The trial involves patients presenting for elective LSG surgery. Key inclusion criteria involve patients undergoing elective LSG surgery, while exclusion criteria include inability to provide informed consent, pre-existing infection at the block site, severe coagulopathy, allergy to local anesthesia, pre-existing chronic pain condition, baseline use of opioid analgesics, previous history of opioid dependence/abuse, predicted inability to cooperate with completion of QoR-15 score on postoperative day 1, predicted admission to ICU for prolonged ventilation postoperatively, and patients with body weight < 100 kg.
Participants are randomized to one of two groups: Group A receives preoperative bilateral ESB under ultrasound guidance at the level of the T7 transverse process, while Group B receives a left-sided SAPB plus bilateral subcostal Transversus Abdominis Plane (TAP) block at the end of surgery, prior to emergence from general anesthesia. Both groups receive the same dose of local anesthetic.

Intervention Details

Patients in the ESB group receive bilateral ultrasound-guided ESB with 40 ml of 0.75% ropivacaine, diluted to 60 ml with 20 ml 1% lignocaine with adrenaline, injected at the T7 transverse process bilaterally (30 ml each side). Patients in the SAPB plus subcostal TAP block group receive ultrasound-guided left-sided SAPB and bilateral subcostal TAP block with the same total dose of ropivacaine and lignocaine solution (20 ml per injection).
All blocks are performed under full aseptic conditions by or under the direct supervision of the same consultant anesthesiologist, who is not involved in patient recruitment, randomization, or postoperative data collection.

Outcome Measures

The primary outcome is the quality of recovery at 24 hours postoperatively, as measured by the QoR-15 score.
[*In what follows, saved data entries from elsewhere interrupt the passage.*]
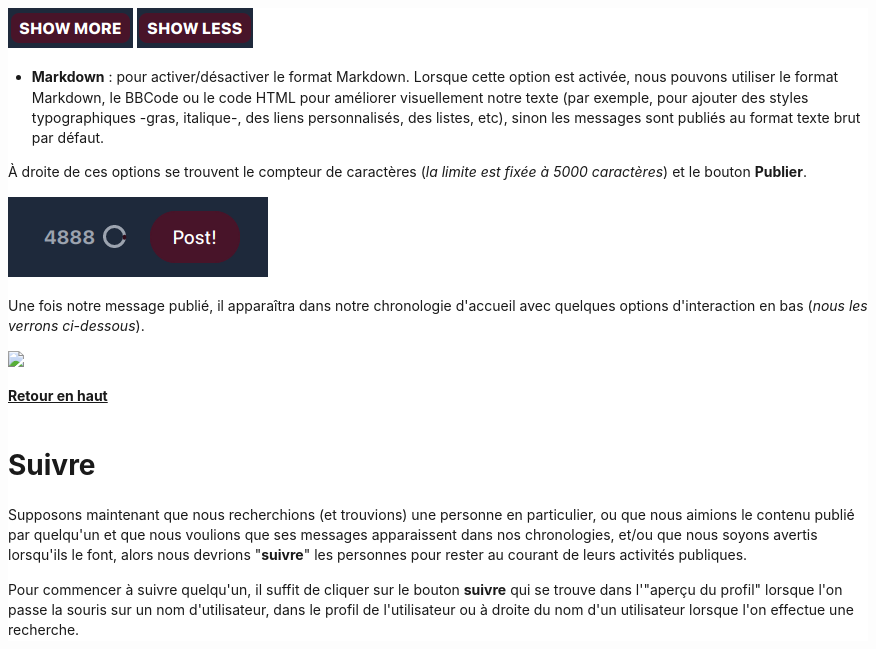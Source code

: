 ![](en/show.more.png)  ![](en/show.less.png)

- **Markdown** : pour activer/désactiver le format Markdown. Lorsque cette option est activée, nous pouvons utiliser le format Markdown, le BBCode ou le code HTML pour améliorer visuellement notre texte (par exemple, pour ajouter des styles typographiques -gras, italique-, des liens personnalisés, des listes, etc), sinon les messages sont publiés au format texte brut par défaut.

À droite de ces options se trouvent le compteur de caractères (_la limite est fixée à 5000 caractères_) et le bouton **Publier**.

![](en/post.button.png)

Une fois notre message publié, il apparaîtra dans notre chronologie d'accueil avec quelques options d'interaction en bas (_nous les verrons ci-dessous_).

![](en/timeline.post.png)

[**Retour en haut**](#top)

<a name= 'following'></a>
# Suivre
Supposons maintenant que nous recherchions (et trouvions) une personne en particulier, ou que nous aimions le contenu publié par quelqu'un et que nous voulions que ses messages apparaissent dans nos chronologies, et/ou que nous soyons avertis lorsqu'ils le font, alors nous devrions "**suivre**" les personnes pour rester au courant de leurs activités publiques.

Pour commencer à suivre quelqu'un, il suffit de cliquer sur le bouton **suivre** qui se trouve dans l'"aperçu du profil" lorsque l'on passe la souris sur un nom d'utilisateur, dans le profil de l'utilisateur ou à droite du nom d'un utilisateur lorsque l'on effectue une recherche.

![](en/follow.mp4?resize=1024,576&loop)
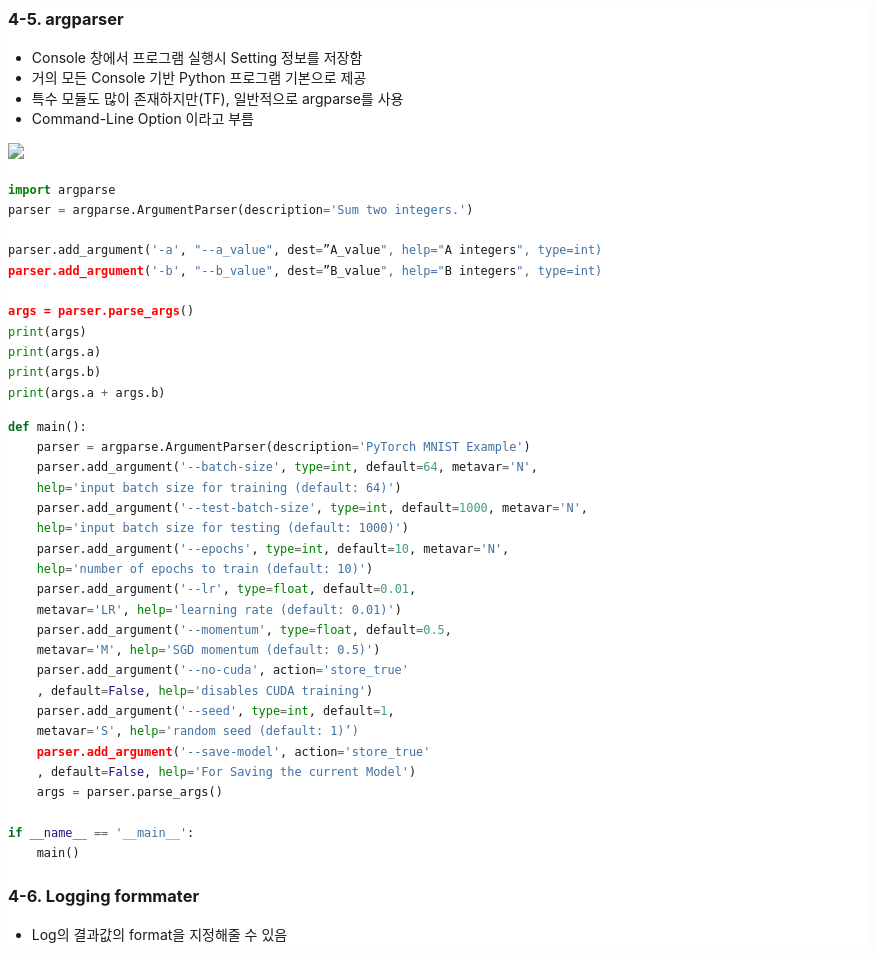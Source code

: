 ### 4-5. argparser

- Console 창에서 프로그램 실행시 Setting 정보를 저장함
- 거의 모든 Console 기반 Python 프로그램 기본으로 제공
- 특수 모듈도 많이 존재하지만(TF), 일반적으로 argparse를 사용
- Command-Line Option 이라고 부름

![](https://velog.velcdn.com/images/leejy1373/post/6252eb56-2e1f-42ea-b2a5-c04e9b576347/image.png)


```python
import argparse
parser = argparse.ArgumentParser(description='Sum two integers.')

parser.add_argument('-a', "--a_value", dest=”A_value", help="A integers", type=int)
parser.add_argument('-b', "--b_value", dest=”B_value", help="B integers", type=int)

args = parser.parse_args()
print(args)
print(args.a)
print(args.b)
print(args.a + args.b)
```

```python
def main(): 
	parser = argparse.ArgumentParser(description='PyTorch MNIST Example') 
	parser.add_argument('--batch-size', type=int, default=64, metavar='N', 
	help='input batch size for training (default: 64)') 
	parser.add_argument('--test-batch-size', type=int, default=1000, metavar='N', 
	help='input batch size for testing (default: 1000)') 
	parser.add_argument('--epochs', type=int, default=10, metavar='N',
	help='number of epochs to train (default: 10)') 
	parser.add_argument('--lr', type=float, default=0.01, 
	metavar='LR', help='learning rate (default: 0.01)') 
	parser.add_argument('--momentum', type=float, default=0.5, 
	metavar='M', help='SGD momentum (default: 0.5)') 
	parser.add_argument('--no-cuda', action='store_true'
	, default=False, help='disables CUDA training') 
	parser.add_argument('--seed', type=int, default=1, 
	metavar='S', help='random seed (default: 1)’) 
	parser.add_argument('--save-model', action='store_true'
	, default=False, help='For Saving the current Model') 
	args = parser.parse_args() 

if __name__ == '__main__': 
	main()
```

### 4-6. Logging formmater

- Log의 결과값의 format을 지정해줄 수 있음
Secondary outcomes include pain scores at rest and on movement at 24 hours using a verbal response scale, time to first analgesia postoperatively, total opioid consumption in the first 24 hours postoperatively, incidence of nausea and vomiting and use of antiemetic rescue, incidence and severity of postoperative complications using the Comprehensive Complication Index (CCI) score, and length of hospital stay.

Rationale for Comparator Choice

LSG surgery involves multiple trocar incisions in the anterior abdominal wall, and the choice of regional analgesia technique should be tailored to the specific incision sites used. This trial compares bilateral ESB to cover all incision sites with a tailored approach of left-sided SAPB combined with bilateral subcostal TAP blockade to cover specific trocar sites.

Statistical Analysis and Sample Size

The study aims to recruit 70 patients in total (35 in each group). The sample size calculation is based on an established minimum clinically important difference in QoR-15 of 6.0, with an assumed standard deviation of 8. Statistical analysis will involve appropriate tests (unpaired t-test or Mann-Whitney U test) based on the distribution of the data.

Ethical Considerations and Data Management

The trial is overseen and monitored by the Galway University Hospital Clinical Research Ethics Committee. Data is collected by blinded research team members using paper proformas with study numbers only, stored in locked filing cabinets, and uploaded onto a password-protected study spreadsheet. Patient consent forms are stored separately, and identifiable data is stored on an enrolment log by the principal investigator, who has no role in data collection.